Y luego todo empezó a perder cuerpo. Supo cuál era la verdad. La verdad era que la estaba perdiendo (357).
Como hizo ya con muchos de sus personajes, McCarthy también traza para este un destino de trashumancia y frugalidad extrema. El autor estadounidense no se resiste a uno de sus fuertes: el dominio de la vida bucólica y de extrema austeridad: fogatas, sobras o menjunjes para comer, noches al aire libre o en chozas derruidas; interminables caminatas bajo las estrellas, silencio casi perpetuo. Silencio de la voz, no del pensamiento y sus devaneos que traza magistralmente.
La contemplación del mundo como idea de vida en vez de la sociedad, maquinaria inclemente.
Si llevas el pasado contigo al campo de batalla encontrarás la muerte. La austeridad levanta el ánimo y centra la visión. Viaja ligero. Basta con unas cuantas ideas. Todo remedio para la soledad no hace sino posponerla. Y se acerca el día en que no habrá ya ningún remedio (425).

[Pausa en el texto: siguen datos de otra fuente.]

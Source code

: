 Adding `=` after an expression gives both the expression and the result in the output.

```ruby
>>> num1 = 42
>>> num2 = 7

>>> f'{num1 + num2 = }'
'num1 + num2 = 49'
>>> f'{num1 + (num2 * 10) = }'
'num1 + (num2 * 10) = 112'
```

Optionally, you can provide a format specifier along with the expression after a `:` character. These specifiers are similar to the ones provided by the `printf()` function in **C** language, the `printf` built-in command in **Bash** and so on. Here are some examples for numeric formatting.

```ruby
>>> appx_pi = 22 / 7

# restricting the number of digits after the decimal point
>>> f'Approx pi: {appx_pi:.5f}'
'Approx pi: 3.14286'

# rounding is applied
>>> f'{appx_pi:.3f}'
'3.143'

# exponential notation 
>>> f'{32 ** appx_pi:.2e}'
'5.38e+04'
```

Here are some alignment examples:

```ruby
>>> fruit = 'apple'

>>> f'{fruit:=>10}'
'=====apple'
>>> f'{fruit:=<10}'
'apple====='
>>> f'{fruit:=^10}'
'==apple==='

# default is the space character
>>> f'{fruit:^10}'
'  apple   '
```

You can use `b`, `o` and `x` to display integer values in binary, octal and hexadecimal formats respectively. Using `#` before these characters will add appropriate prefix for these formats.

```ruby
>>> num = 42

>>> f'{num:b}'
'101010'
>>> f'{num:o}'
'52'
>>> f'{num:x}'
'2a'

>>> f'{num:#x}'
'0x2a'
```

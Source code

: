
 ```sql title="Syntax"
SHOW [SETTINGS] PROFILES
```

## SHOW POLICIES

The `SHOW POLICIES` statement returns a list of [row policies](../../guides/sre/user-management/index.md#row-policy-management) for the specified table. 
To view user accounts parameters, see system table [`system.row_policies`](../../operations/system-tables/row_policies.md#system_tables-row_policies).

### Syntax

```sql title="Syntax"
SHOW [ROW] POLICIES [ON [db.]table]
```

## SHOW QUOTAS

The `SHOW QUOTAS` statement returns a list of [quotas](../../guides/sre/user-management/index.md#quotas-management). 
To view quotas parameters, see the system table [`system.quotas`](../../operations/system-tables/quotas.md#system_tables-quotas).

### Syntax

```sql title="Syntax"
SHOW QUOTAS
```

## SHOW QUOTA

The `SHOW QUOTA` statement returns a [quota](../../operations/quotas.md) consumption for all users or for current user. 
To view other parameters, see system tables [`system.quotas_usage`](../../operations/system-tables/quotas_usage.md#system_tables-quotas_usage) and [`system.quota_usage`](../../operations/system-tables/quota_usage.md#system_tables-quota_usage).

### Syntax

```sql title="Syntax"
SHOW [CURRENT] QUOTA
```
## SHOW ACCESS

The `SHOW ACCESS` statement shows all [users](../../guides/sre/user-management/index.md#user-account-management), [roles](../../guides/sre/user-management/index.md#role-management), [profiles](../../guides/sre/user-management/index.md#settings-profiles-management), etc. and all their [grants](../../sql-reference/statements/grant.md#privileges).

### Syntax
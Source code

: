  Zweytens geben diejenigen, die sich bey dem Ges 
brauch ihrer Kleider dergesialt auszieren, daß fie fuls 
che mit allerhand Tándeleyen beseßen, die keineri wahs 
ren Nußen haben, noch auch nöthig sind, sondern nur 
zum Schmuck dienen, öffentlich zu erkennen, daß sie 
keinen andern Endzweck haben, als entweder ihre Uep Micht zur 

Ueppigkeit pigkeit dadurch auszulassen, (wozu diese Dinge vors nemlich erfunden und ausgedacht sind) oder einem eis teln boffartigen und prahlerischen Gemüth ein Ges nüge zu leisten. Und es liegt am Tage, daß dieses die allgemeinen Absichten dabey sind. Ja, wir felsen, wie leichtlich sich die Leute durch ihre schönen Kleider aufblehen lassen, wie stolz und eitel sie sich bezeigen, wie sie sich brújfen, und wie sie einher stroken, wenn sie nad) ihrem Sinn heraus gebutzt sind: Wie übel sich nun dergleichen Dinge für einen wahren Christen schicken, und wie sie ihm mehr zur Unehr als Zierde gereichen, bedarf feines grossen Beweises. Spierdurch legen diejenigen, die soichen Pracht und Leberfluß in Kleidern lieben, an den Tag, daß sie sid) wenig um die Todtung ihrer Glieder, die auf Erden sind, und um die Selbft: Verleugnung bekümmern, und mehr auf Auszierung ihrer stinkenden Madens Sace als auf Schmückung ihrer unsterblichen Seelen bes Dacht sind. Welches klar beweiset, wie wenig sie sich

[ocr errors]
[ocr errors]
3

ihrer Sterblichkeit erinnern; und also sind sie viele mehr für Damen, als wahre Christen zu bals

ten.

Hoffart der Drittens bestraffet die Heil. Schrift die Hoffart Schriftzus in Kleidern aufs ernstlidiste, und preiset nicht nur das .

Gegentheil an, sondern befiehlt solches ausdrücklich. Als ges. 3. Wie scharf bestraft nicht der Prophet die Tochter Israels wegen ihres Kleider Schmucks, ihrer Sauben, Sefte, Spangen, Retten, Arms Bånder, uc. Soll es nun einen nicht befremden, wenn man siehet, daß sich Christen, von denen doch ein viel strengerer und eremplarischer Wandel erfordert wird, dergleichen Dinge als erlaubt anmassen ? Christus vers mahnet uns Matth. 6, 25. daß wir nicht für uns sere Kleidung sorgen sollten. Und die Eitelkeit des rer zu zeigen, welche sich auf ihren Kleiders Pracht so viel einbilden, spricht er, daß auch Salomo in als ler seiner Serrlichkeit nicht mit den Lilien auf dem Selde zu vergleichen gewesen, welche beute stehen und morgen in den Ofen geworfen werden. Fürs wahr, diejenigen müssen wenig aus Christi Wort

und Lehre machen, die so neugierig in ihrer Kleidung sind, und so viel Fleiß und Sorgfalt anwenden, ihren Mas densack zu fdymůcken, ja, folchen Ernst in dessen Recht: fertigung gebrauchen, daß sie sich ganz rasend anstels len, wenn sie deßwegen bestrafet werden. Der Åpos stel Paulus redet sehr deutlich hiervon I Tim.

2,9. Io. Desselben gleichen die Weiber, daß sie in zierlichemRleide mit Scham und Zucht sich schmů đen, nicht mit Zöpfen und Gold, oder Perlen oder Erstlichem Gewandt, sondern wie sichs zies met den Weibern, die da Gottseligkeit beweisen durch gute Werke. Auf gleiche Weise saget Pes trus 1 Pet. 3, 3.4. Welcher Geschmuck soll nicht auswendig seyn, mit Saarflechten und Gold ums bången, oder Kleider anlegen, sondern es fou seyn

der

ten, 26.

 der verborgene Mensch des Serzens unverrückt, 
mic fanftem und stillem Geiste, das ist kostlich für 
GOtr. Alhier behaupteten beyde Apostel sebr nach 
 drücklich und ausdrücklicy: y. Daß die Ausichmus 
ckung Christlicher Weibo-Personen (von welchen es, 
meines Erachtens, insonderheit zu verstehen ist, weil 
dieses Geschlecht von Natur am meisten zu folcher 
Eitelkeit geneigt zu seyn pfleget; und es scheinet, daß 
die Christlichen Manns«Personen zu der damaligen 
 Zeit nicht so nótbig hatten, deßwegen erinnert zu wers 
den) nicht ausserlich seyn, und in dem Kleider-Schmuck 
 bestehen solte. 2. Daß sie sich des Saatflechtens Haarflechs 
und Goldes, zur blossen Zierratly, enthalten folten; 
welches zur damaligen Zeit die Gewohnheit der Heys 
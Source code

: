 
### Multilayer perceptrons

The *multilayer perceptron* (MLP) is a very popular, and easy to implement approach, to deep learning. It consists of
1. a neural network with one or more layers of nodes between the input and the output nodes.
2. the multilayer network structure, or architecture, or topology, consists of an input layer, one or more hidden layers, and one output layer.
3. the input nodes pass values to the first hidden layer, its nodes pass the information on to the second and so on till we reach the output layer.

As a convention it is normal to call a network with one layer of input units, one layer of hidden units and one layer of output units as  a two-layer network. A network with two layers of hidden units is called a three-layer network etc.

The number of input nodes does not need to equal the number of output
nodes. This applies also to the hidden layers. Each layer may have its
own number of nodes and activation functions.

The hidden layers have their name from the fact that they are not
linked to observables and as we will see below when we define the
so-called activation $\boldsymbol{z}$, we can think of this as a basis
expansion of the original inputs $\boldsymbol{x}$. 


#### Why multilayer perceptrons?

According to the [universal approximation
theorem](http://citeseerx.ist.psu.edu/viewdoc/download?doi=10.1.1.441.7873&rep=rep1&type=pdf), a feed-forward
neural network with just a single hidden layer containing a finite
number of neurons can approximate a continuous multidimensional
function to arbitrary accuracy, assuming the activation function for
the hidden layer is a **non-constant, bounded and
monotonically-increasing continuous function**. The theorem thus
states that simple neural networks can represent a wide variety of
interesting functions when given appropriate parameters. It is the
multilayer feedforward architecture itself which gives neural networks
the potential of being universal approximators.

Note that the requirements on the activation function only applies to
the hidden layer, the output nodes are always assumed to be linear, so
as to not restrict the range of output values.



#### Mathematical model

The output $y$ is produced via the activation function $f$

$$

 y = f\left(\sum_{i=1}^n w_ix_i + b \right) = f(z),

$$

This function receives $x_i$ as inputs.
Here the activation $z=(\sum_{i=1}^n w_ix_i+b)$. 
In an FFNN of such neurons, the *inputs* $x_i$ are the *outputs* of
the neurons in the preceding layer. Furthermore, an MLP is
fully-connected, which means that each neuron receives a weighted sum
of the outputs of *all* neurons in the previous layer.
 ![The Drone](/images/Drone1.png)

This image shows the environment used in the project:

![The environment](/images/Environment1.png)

"El autor estadounidense no se resiste a uno de sus fuertes: el dominio de la vida bucólica y de extrema austeridad: fogatas, sobras o menjunjes para comer, noches al aire libre o en chozas derruidas; interminables caminatas bajo las estrellas, silencio casi perpetuo. Silencio de la voz, no del pensamiento y sus devaneos que traza magistralmente".